AIM OF THE TASK
Pick out and copy every line below that has the word "useful".
#####
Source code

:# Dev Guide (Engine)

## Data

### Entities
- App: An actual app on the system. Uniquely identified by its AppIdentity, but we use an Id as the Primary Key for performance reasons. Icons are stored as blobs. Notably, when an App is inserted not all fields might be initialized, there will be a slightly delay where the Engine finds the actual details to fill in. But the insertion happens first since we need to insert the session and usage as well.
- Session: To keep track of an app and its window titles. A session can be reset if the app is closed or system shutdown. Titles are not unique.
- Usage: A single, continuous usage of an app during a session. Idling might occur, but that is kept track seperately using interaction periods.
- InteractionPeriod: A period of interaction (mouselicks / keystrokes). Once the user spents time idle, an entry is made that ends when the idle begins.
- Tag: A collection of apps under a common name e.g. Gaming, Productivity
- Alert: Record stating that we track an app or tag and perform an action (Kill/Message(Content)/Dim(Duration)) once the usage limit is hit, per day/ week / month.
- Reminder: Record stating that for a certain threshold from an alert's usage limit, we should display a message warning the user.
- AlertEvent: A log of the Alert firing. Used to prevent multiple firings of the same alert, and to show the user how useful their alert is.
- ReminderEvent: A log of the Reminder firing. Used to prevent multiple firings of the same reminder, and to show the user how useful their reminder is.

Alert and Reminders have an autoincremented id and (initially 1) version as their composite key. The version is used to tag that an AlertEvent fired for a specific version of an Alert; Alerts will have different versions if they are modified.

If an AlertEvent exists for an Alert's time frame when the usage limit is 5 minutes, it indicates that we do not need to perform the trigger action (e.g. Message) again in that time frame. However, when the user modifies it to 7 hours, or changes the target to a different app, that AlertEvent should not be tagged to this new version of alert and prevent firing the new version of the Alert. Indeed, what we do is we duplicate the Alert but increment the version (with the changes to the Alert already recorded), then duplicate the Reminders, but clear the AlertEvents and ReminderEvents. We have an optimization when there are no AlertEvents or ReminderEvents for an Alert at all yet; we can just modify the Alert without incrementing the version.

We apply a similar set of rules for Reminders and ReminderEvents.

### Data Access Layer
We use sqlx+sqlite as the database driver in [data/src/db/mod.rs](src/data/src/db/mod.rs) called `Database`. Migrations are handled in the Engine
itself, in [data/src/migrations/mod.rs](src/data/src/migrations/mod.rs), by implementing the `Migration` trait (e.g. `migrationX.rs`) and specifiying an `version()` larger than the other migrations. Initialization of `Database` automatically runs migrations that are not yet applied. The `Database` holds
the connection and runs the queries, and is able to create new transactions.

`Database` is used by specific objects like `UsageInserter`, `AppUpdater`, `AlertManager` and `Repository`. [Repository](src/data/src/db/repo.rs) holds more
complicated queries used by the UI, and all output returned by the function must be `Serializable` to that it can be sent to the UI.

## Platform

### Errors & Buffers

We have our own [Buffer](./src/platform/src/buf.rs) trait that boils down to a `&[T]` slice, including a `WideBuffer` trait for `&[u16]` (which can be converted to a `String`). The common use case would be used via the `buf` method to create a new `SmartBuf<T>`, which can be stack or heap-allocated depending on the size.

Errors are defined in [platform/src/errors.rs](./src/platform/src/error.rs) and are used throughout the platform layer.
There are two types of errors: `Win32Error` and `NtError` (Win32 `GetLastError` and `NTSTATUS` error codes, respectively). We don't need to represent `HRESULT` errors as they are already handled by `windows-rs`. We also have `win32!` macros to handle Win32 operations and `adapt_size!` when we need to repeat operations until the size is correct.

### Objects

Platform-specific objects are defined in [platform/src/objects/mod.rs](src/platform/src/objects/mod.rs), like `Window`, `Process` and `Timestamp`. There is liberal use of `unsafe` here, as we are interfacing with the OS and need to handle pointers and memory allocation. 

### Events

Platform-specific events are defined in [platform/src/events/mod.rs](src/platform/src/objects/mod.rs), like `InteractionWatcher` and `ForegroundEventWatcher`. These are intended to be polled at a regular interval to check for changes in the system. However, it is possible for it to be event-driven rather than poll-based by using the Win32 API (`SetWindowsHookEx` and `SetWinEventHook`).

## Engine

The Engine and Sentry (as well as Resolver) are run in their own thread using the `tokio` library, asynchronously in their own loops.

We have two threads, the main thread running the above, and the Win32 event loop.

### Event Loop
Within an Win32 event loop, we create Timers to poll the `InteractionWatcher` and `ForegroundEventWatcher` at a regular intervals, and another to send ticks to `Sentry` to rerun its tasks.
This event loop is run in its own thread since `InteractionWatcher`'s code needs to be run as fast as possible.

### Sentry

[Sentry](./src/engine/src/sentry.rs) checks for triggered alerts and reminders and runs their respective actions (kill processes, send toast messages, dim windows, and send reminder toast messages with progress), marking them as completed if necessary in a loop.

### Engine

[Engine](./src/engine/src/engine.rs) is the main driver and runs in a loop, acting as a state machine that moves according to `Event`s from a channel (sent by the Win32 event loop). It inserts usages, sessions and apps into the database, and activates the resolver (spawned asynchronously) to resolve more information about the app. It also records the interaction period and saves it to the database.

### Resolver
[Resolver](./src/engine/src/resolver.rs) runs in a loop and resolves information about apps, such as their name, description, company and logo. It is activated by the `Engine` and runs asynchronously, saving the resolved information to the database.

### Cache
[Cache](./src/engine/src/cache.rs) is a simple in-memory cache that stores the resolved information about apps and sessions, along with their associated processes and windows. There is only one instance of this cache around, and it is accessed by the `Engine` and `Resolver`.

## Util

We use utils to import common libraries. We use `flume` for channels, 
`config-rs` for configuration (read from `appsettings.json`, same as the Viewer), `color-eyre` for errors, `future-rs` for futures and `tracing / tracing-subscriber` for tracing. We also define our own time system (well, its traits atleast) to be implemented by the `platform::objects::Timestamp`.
#####
ANSWER TO THE EXERCISE
- AlertEvent: A log of the Alert firing. Used to prevent multiple firings of the same alert, and to show the user how useful their alert is.
- ReminderEvent: A log of the Reminder firing. Used to prevent multiple firings of the same reminder, and to show the user how useful their reminder is.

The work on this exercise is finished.